The Major Economies Forum on Energy and Climate included presentations by the United States and other developed countries on what they would do to make good on financing outlined in the Copenhagen Accord resulting from last year's UN climate meeting in Denmark.

"There is an appreciation by everybody in the room it is important to make good on that commitment," US climate envoy Todd Stern said of the two-day meeting, which ended on Monday.

The Copenhagen Accord outlined funds approaching $30 billion for 2010 to 2012 to help developing countries adapt to global warming and mitigate its potential effects, like floods, droughts and stronger storms.

It also outlined longer-term financing by developed countries of $100 billion a year by 2020. Talks on that are being held by a separate UN panel headed by Britain and Ethiopia.

Legal agreement elusive

After Monday's meeting, Stern told reporters that participants from the forum's 17 economies - including China and India, European Union countries and Russia - had a broad-ranging talk on what can be done at the annual UN climate meeting to be held in Cancún, Mexico, late this year.

Stern said a binding agreement to cut emissions may not be possible in Mexico, but that progress can still be made on many issues. "There's still considerable support for the notion of a legal agreement [...] but I think that people are also quite cognisant of the notion that it might or might not happen."

He cautioned that hopes for progress can at times be too high, saying there was "a good appreciation and a sound appreciation that we don't want to let expectations far outstrip what can be done" in Cancún.

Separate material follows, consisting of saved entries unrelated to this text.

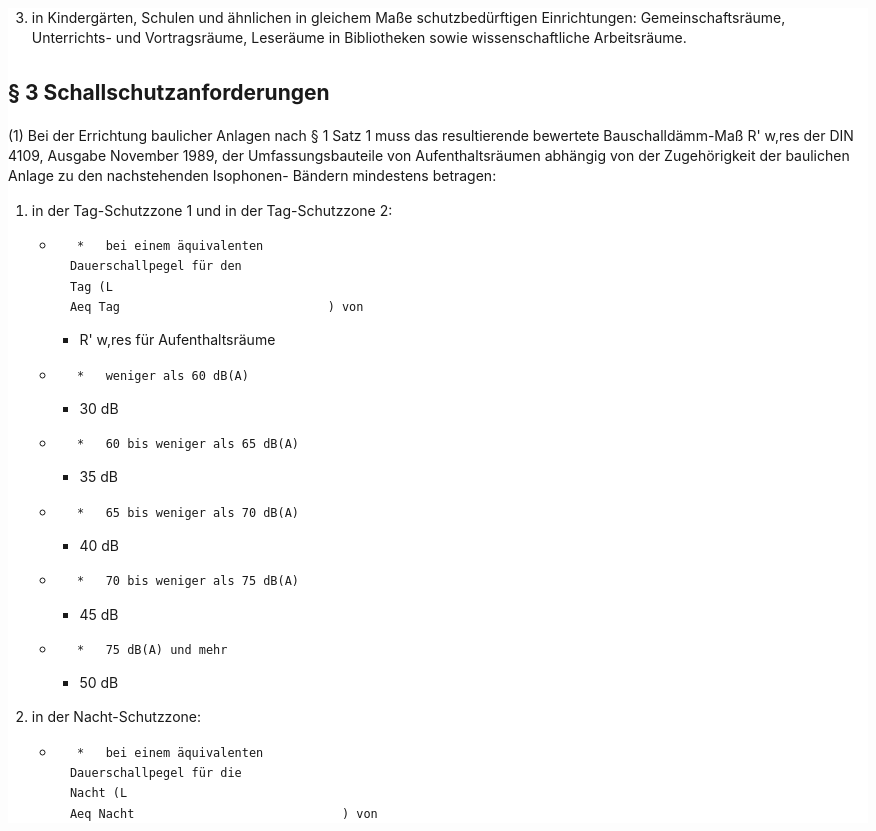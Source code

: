
3.  in Kindergärten, Schulen und ähnlichen in gleichem Maße
    schutzbedürftigen Einrichtungen: Gemeinschaftsräume, Unterrichts- und
    Vortragsräume, Leseräume in Bibliotheken sowie wissenschaftliche
    Arbeitsräume.





## § 3 Schallschutzanforderungen

(1) Bei der Errichtung baulicher Anlagen nach § 1 Satz 1 muss das
resultierende bewertete Bauschalldämm-Maß R'
w,res              der DIN 4109, Ausgabe November 1989, der
Umfassungsbauteile von Aufenthaltsräumen abhängig von der
Zugehörigkeit der baulichen Anlage zu den nachstehenden Isophonen-
Bändern mindestens betragen:

1.  in der Tag-Schutzzone 1 und in der Tag-Schutzzone 2:

    *        *   bei einem äquivalenten
            Dauerschallpegel für den
            Tag (L
            Aeq Tag                             ) von

        *   R'
            w,res                              für
            Aufenthaltsräume


    *        *   weniger als 60 dB(A)

        *   30 dB


    *        *   60 bis weniger als 65 dB(A)

        *   35 dB


    *        *   65 bis weniger als 70 dB(A)

        *   40 dB


    *        *   70 bis weniger als 75 dB(A)

        *   45 dB


    *        *   75 dB(A) und mehr

        *   50 dB





2.  in der Nacht-Schutzzone:

    *        *   bei einem äquivalenten
            Dauerschallpegel für die
            Nacht (L
            Aeq Nacht                             ) von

The US is the only industrialised nation outside the existing Kyoto Protocol, the UN plan obliging them to cut their greenhouse gas emissions by an average of at least 5% below 1990 levels during the period 2008-12.

A compromise US climate bill led by Senators John Kerry, a Democrat, Lindsey Graham, a Republican, and Joe Lieberman, an independent, is set to be unveiled on 26 April. It faces an uncertain future amid opposition from lawmakers from states with economies heavily dependent on fossil fuels.

At Monday's meeting, the US issued a document to participants that said its climate-related appropriations for 2010 total $1.3 billion and that the Obama administration has requested $1.9 billion for fiscal year 2011.

The funds include support for the US administration's pledge to provide $1 billion for the UN program Reducing Emissions from Deforestation and Degradation (REDD).

Stern said there was progress on six issues at the meeting including mitigation, transparency, financing, technology, forests and adaptation.

It was the sixth meeting of the group since Obama launched the talks last year, and Michael Froman, deputy White House national security adviser, said the participants considered holding another meeting later this summer.

Representatives from some countries had to attend the conference via video conferencing because of cancelled flights resulting from the volcanic eruption in Iceland. Participants from Colombia, Denmark and Yemen attended the meeting.

(EurActiv with Reuters.)

Next steps: 
  • Second half of 2010: Two additional UN meetings.
  • 29 Nov.–10 Dec.: UN climate conference in Cancún, Mexico.
Background: 

The Copenhagen conference in December 2009 was designed to achieve a new agreement to replace the Kyoto Protocol, which expires in 2012.

But after two weeks of extenuating talks, world leaders delivered an agreement that left Europeans disappointed, as it did not include binding commitments to cut greenhouse gas emissions (EurActiv 19/12/09).

The face-saving deal, dubbed the 'Copenhagen Accord', established a goal to keep global temperature rises below 2°C in order to avoid dangerous climate change.

The Copenhagen Accord prescribed that developed countries would provide close to $30 billion in so-called 'fast-start' aid for developing countries for 2010-2012, rising to $100 billion a year by 2020.